The cash withdrawal tax in its revised form, after excluding all savings bank accounts and specifying a threshold that excludes everyday transactions, is no more the irritant that its original variant was and Mr Chidambaram has been as good as his word on this account.
 
However, it remains to be seen whether he will achieve his stated objective of tracking undeclared money any better than the already existing declaration of permanent account numbers for specified transactions.
 
While he is about it, the finance minister would in fact do well to check how the PAN information is being used, if it is being used at all to catch tax evaders.
 
As for the fringe benefit tax, it is clear that the finance minister is not willing (or able) to give up the revenue that he had assumed from its imposition. So while he has eased its rigours in some ways (notably by excluding advertising), he has increased the FBT burden on other kinds of expenditures (notably telephone bills""which, let it be noted, already attract a service tax).
 
In the process, he has kept the FBT "revenue neutral" but not corrected the faulty logic implicit in the way the scope of the FBT is defined. In March, following the wave of protest that met the announcement of its introduction, Mr Chidambaram had said that he had not noted the precise wording of the section and it was not his intention to tax normal business transactions; all he wanted to do was catch companies that were avoiding tax through the innovative use of perquisites rules.
 
The principle is sound, and has been accepted in many countries.
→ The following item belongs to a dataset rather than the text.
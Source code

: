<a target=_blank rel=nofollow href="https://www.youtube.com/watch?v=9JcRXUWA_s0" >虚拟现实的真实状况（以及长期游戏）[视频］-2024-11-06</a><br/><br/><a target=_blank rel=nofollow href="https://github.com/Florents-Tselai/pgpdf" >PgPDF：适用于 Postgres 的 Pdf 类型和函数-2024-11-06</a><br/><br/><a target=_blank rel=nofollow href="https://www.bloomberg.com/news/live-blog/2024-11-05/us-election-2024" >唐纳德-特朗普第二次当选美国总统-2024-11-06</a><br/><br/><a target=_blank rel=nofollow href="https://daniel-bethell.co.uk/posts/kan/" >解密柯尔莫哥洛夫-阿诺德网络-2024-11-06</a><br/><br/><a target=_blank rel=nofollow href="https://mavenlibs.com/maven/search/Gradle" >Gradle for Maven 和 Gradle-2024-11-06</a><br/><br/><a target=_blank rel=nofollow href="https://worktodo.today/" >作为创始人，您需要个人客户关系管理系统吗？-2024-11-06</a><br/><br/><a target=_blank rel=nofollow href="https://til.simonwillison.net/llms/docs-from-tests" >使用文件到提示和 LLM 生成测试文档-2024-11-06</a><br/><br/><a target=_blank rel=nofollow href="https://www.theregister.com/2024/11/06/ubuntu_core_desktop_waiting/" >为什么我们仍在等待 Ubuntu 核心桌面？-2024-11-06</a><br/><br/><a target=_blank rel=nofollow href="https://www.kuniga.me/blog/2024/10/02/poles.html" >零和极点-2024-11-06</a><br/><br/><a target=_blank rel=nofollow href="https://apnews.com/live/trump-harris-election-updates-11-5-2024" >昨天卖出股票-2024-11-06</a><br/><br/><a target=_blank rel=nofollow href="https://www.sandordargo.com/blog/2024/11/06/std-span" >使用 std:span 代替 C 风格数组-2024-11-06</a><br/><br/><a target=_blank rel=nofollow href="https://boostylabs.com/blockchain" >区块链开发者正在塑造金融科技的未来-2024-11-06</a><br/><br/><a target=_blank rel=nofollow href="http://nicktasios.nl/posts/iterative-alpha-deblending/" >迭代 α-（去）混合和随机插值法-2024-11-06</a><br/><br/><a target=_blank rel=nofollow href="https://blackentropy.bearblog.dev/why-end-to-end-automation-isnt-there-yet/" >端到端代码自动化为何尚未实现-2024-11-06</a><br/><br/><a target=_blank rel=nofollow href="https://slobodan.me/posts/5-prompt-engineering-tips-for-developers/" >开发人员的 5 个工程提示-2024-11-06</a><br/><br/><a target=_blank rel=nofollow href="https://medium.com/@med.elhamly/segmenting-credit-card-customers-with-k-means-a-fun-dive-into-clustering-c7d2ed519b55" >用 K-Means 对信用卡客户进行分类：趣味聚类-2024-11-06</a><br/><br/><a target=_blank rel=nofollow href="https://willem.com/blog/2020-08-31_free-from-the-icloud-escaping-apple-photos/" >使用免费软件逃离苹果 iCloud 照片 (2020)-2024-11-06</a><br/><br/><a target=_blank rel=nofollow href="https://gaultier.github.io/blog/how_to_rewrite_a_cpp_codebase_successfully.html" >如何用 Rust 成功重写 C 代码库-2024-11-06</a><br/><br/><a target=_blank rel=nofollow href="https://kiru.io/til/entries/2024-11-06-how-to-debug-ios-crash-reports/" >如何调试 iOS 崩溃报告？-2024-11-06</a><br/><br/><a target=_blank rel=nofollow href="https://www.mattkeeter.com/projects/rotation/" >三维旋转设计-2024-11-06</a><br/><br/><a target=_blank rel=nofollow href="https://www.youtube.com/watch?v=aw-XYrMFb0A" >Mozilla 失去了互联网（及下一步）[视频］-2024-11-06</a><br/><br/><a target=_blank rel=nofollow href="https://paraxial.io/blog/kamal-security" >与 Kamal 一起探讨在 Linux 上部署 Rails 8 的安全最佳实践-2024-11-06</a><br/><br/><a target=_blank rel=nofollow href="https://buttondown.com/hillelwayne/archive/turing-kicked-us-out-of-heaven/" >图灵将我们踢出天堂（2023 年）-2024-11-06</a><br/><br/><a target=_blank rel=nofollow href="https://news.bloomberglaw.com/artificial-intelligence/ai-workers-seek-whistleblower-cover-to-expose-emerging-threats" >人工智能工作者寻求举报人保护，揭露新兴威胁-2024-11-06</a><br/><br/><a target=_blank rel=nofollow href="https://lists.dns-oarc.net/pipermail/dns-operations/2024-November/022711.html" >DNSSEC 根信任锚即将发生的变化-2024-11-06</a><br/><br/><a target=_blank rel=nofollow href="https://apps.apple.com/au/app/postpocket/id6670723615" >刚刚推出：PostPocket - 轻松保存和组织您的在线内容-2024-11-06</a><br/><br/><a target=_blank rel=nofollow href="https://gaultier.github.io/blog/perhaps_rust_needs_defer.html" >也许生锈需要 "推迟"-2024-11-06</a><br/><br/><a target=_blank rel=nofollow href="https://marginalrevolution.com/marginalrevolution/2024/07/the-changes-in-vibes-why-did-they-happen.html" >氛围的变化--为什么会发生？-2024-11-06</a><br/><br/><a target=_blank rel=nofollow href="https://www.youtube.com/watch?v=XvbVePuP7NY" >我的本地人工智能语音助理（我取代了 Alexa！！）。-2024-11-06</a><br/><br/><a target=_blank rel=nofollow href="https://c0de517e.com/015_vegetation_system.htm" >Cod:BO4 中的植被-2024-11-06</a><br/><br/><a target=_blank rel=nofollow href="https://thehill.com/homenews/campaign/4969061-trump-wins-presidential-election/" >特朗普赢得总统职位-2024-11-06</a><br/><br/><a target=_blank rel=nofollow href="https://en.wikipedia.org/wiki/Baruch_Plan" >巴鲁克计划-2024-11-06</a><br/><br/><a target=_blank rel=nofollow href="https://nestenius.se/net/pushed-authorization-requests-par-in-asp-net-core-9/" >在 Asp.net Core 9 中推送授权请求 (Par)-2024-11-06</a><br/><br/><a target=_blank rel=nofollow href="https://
But the logic that has been applied remains such that genuine business costs that are in no way fringe benefits for employees will continue to be taxed. In that important sense, Mr Chidambaram has reneged on a promise that he made repeatedly two months ago.
 
This should be clear enough from the decision to continue to tax all business travel, all telephone costs other than leased lines, and so on. The finance minister defended his action by saying that the effective tax rate on companies was much lower than the nominal rate, and that the FBT would raise the effective rate by only 1-1.5 percentage points.
 
That is as it may be, and except for specific companies whose nature of business puts them squarely in the firing line, the substance of the complaint is not that the tax is a heavy burden. Someone with Mr Chidambaram's intelligence cannot have missed this obvious point, so it must be read as a deliberate decision to focus on the revenue target and ignore the logical flaw as well as the promise made.
 
The one point which the finance minister should re-consider, even at this late stage, is the taxation of superannuation benefits. India lacks a social security system; and the figures show that the provident fund mechanism is not serving the purpose of giving employees a retirement nest egg.
 
Yet PF contributions get favourable tax treatment and more, whereas superannuation benefits are now sought to be fully taxed. The contradiction is too glaring to be ignored, especially when the government does not impute a tax on the pension benefits that get built up during the career span of its own employees.